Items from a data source
· · · · ·

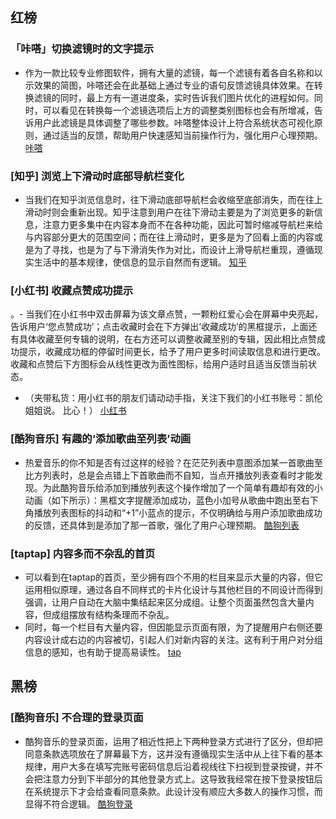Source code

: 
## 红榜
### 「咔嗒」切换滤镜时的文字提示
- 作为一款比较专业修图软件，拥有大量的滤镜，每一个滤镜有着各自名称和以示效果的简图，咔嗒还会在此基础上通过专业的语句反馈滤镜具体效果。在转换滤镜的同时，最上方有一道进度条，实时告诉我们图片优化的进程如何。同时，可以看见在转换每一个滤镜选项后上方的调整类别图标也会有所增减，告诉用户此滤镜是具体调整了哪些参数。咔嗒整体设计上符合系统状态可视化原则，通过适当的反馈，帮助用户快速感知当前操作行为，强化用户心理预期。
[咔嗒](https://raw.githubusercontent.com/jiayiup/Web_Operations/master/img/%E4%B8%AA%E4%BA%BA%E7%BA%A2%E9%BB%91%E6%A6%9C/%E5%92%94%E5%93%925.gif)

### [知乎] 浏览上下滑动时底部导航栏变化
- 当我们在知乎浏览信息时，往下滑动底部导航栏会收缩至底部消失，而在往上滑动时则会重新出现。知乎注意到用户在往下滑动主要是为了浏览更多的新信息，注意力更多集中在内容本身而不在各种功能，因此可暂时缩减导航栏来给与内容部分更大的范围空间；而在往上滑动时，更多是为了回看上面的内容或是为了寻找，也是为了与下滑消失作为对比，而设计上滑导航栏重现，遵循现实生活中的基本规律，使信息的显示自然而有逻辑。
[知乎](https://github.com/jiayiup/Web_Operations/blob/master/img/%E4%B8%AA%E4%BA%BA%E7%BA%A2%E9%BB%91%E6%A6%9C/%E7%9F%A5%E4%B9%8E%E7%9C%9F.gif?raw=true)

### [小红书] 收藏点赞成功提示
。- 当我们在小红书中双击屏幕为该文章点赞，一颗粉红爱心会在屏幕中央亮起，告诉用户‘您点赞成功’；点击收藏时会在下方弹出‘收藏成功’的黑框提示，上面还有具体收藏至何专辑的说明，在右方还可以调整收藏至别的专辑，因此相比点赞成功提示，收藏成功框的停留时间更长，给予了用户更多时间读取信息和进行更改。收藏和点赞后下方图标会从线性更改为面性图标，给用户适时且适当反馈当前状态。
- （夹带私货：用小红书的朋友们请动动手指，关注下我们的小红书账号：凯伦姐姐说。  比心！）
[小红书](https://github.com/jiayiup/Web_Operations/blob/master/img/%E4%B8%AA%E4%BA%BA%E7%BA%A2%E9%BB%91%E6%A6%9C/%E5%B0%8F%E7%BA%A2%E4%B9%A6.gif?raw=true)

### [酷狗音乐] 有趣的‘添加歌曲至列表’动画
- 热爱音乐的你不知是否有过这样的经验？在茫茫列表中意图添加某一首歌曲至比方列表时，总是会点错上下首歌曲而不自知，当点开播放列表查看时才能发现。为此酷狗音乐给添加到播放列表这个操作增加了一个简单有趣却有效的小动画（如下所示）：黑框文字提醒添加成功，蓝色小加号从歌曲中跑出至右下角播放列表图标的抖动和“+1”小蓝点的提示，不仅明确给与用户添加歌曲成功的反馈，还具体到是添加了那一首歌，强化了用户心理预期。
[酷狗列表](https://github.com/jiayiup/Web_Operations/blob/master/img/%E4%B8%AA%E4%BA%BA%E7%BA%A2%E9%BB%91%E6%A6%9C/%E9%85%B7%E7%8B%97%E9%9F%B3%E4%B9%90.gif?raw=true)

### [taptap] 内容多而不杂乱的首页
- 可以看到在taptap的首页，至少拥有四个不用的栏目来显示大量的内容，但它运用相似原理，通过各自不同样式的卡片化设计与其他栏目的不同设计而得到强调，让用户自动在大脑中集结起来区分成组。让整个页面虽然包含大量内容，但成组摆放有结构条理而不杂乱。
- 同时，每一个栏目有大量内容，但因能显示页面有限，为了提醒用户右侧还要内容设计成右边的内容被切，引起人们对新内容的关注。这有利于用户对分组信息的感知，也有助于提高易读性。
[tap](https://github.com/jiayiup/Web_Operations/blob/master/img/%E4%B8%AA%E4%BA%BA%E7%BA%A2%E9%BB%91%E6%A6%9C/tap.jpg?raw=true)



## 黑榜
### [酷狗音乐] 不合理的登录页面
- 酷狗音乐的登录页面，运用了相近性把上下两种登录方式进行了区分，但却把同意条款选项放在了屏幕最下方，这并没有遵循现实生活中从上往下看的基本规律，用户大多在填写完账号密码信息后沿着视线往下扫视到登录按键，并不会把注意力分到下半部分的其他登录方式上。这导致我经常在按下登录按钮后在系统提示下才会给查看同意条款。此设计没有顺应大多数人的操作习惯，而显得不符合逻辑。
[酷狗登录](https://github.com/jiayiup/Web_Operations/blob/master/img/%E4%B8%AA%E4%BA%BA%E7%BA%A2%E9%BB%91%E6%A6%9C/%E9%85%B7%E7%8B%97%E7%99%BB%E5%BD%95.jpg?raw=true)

· · · · ·

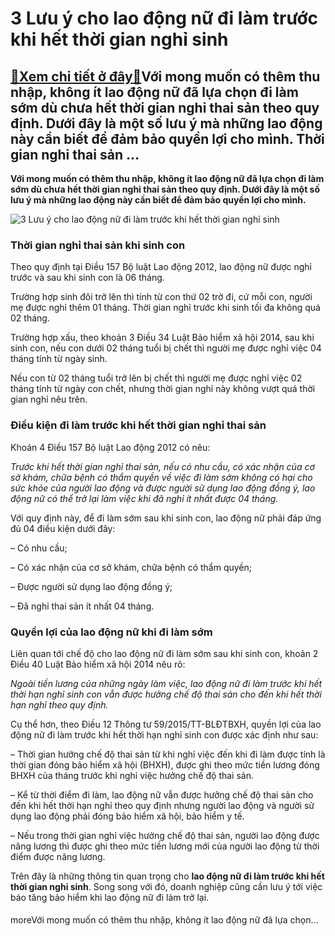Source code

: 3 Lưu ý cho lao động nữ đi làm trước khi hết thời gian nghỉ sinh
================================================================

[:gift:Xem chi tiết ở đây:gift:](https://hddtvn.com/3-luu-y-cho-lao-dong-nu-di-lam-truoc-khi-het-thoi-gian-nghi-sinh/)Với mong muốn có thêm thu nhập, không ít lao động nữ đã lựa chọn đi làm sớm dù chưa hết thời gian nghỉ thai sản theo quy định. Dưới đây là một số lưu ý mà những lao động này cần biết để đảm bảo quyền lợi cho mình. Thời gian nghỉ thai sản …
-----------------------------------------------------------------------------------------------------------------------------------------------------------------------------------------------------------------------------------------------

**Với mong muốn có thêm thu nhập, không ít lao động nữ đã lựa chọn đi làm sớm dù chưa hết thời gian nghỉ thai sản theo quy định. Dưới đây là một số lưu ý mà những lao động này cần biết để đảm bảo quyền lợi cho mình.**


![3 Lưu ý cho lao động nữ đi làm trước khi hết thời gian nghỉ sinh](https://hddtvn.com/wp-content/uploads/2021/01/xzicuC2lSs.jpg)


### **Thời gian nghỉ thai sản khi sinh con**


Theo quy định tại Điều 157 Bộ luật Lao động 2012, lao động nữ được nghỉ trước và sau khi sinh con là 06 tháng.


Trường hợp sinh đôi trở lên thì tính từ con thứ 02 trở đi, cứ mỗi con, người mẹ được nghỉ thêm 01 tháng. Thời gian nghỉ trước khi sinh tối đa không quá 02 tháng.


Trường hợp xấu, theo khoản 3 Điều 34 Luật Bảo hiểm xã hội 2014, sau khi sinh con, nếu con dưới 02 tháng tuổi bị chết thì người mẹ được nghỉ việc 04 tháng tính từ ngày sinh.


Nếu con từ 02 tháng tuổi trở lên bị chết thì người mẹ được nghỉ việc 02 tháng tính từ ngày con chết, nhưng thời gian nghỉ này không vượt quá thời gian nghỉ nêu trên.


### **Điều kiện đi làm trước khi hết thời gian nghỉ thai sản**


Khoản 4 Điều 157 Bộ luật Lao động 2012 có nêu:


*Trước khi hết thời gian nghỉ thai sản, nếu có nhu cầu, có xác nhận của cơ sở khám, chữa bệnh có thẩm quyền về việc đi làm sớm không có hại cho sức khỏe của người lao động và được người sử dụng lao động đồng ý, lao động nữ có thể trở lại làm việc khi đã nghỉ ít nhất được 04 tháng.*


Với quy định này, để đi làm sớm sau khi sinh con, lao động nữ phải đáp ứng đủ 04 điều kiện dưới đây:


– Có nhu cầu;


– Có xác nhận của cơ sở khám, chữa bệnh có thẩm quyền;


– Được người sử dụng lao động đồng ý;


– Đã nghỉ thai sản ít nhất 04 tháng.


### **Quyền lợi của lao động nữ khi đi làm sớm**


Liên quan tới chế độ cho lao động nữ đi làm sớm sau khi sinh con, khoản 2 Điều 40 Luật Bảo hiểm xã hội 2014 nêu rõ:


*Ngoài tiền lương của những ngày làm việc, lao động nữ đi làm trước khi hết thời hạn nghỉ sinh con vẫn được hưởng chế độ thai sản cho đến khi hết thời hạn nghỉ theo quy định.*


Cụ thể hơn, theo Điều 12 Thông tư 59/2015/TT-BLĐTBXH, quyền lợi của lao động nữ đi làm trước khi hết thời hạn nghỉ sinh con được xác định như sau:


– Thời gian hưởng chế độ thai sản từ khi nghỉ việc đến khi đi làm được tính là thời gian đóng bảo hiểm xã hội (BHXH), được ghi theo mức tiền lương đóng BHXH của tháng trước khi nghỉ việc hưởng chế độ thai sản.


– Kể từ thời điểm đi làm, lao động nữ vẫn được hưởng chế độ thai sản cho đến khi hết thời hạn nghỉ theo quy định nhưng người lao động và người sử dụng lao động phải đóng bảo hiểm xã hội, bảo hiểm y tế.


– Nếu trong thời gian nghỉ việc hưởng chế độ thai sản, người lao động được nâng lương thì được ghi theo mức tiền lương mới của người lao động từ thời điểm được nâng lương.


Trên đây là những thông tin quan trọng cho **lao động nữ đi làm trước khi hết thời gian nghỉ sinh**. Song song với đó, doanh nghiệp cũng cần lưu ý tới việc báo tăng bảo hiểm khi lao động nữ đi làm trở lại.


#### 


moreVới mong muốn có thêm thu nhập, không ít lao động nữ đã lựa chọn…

· · · · ·

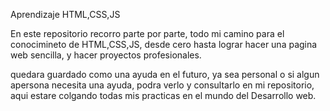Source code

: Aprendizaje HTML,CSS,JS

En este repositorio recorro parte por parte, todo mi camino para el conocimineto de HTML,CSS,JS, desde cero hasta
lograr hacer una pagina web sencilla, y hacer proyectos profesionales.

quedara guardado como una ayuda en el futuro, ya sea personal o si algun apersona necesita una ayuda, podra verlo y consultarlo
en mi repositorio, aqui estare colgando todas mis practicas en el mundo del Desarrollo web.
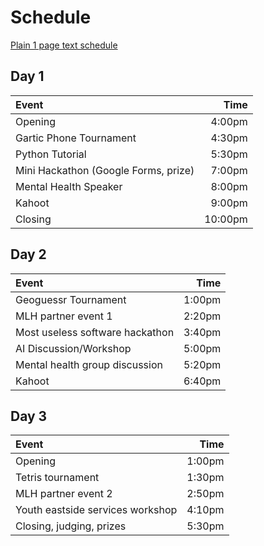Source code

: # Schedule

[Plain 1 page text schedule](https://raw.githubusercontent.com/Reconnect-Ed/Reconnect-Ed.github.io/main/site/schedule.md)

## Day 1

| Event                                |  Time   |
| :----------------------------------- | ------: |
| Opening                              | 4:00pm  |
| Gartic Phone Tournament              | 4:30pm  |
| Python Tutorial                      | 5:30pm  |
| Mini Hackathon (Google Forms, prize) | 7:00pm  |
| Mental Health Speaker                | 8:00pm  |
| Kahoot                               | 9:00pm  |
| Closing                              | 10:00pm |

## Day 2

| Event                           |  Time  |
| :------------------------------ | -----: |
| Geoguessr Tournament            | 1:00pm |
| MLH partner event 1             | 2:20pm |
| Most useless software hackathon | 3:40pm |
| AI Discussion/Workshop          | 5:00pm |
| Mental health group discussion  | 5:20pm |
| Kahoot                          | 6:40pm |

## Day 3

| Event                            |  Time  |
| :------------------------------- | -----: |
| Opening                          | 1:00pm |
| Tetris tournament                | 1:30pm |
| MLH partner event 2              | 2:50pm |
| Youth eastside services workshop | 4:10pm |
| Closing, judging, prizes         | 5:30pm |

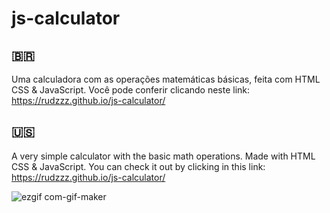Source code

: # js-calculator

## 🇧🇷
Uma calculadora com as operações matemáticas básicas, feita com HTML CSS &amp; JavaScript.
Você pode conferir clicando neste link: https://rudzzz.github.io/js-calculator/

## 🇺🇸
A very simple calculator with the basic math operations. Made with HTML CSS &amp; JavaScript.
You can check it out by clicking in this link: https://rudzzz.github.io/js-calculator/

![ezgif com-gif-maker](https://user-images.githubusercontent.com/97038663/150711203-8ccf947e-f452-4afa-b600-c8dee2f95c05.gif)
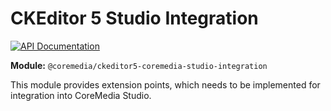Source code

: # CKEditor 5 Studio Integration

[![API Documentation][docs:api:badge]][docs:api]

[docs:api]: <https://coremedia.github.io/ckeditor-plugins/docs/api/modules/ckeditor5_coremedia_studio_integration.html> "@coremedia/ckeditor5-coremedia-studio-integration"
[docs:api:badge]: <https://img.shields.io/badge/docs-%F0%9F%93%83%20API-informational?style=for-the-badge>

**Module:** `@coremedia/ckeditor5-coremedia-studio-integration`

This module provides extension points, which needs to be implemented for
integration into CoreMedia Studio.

· · · · ·

__What to do__. Look through the data above and return exactly the lines from the one that contains "[小红书](https://" to the one that contains "[酷狗登录](https:/", inclusive, with nothing else.

__Result for this exercise__.
[小红书](https://github.com/jiayiup/Web_Operations/blob/master/img/%E4%B8%AA%E4%BA%BA%E7%BA%A2%E9%BB%91%E6%A6%9C/%E5%B0%8F%E7%BA%A2%E4%B9%A6.gif?raw=true)

### [酷狗音乐] 有趣的‘添加歌曲至列表’动画
- 热爱音乐的你不知是否有过这样的经验？在茫茫列表中意图添加某一首歌曲至比方列表时，总是会点错上下首歌曲而不自知，当点开播放列表查看时才能发现。为此酷狗音乐给添加到播放列表这个操作增加了一个简单有趣却有效的小动画（如下所示）：黑框文字提醒添加成功，蓝色小加号从歌曲中跑出至右下角播放列表图标的抖动和“+1”小蓝点的提示，不仅明确给与用户添加歌曲成功的反馈，还具体到是添加了那一首歌，强化了用户心理预期。
[酷狗列表](https://github.com/jiayiup/Web_Operations/blob/master/img/%E4%B8%AA%E4%BA%BA%E7%BA%A2%E9%BB%91%E6%A6%9C/%E9%85%B7%E7%8B%97%E9%9F%B3%E4%B9%90.gif?raw=true)

### [taptap] 内容多而不杂乱的首页
- 可以看到在taptap的首页，至少拥有四个不用的栏目来显示大量的内容，但它运用相似原理，通过各自不同样式的卡片化设计与其他栏目的不同设计而得到强调，让用户自动在大脑中集结起来区分成组。让整个页面虽然包含大量内容，但成组摆放有结构条理而不杂乱。
- 同时，每一个栏目有大量内容，但因能显示页面有限，为了提醒用户右侧还要内容设计成右边的内容被切，引起人们对新内容的关注。这有利于用户对分组信息的感知，也有助于提高易读性。
[tap](https://github.com/jiayiup/Web_Operations/blob/master/img/%E4%B8%AA%E4%BA%BA%E7%BA%A2%E9%BB%91%E6%A6%9C/tap.jpg?raw=true)



## 黑榜
### [酷狗音乐] 不合理的登录页面
- 酷狗音乐的登录页面，运用了相近性把上下两种登录方式进行了区分，但却把同意条款选项放在了屏幕最下方，这并没有遵循现实生活中从上往下看的基本规律，用户大多在填写完账号密码信息后沿着视线往下扫视到登录按键，并不会把注意力分到下半部分的其他登录方式上。这导致我经常在按下登录按钮后在系统提示下才会给查看同意条款。此设计没有顺应大多数人的操作习惯，而显得不符合逻辑。
[酷狗登录](https://github.com/jiayiup/Web_Operations/blob/master/img/%E4%B8%AA%E4%BA%BA%E7%BA%A2%E9%BB%91%E6%A6%9C/%E9%85%B7%E7%8B%97%E7%99%BB%E5%BD%95.jpg?raw=true)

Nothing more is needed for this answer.